*** MATERIAL FOR THIS TASK ***
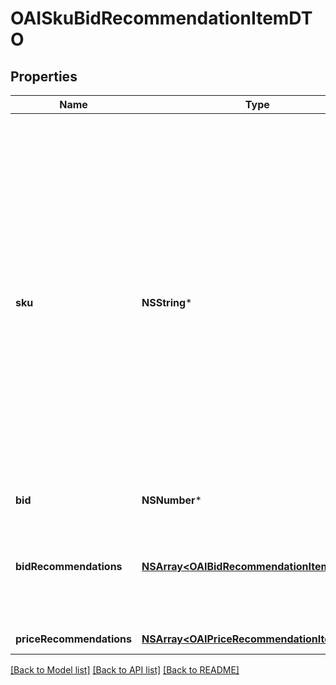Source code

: # OAISkuBidRecommendationItemDTO

## Properties
Name | Type | Description | Notes
------------ | ------------- | ------------- | -------------
**sku** | **NSString*** | Ваш SKU — идентификатор товара в вашей системе.  Разрешена любая последовательность длиной до 255 знаков.  Правила использования SKU:  * У каждого товара SKU должен быть свой.  * SKU товара нельзя менять — можно только удалить товар и добавить заново с новым SKU.  * Уже заданный SKU нельзя освободить и использовать заново для другого товара. Каждый товар должен получать новый идентификатор, до того никогда не использовавшийся в вашем каталоге.  [Что такое SKU и как его назначать](https://yandex.ru/support/marketplace/assortment/add/index.html#fields)  | 
**bid** | **NSNumber*** | Значение ставки. | 
**bidRecommendations** | [**NSArray&lt;OAIBidRecommendationItemDTO&gt;***](OAIBidRecommendationItemDTO.md) | Список рекомендованных ставок с соответствующими долями показов. Чем больше ставка, тем большую долю показов она помогает получить.  | [optional] 
**priceRecommendations** | [**NSArray&lt;OAIPriceRecommendationItemDTO&gt;***](OAIPriceRecommendationItemDTO.md) | Рекомендованные цены. | [optional] 

[[Back to Model list]](../README.md#documentation-for-models) [[Back to API list]](../README.md#documentation-for-api-endpoints) [[Back to README]](../README.md)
*** End of MATERIAL FOR THIS TASK ***
• WHAT THE TASK REQUIRES: In the entries above, find each line with "optional" and copy it.

• RESPONSE:
**bidRecommendations** | [**NSArray&lt;OAIBidRecommendationItemDTO&gt;***](OAIBidRecommendationItemDTO.md) | Список рекомендованных ставок с соответствующими долями показов. Чем больше ставка, тем большую долю показов она помогает получить.  | [optional] 
**priceRecommendations** | [**NSArray&lt;OAIPriceRecommendationItemDTO&gt;***](OAIPriceRecommendationItemDTO.md) | Рекомендованные цены. | [optional] 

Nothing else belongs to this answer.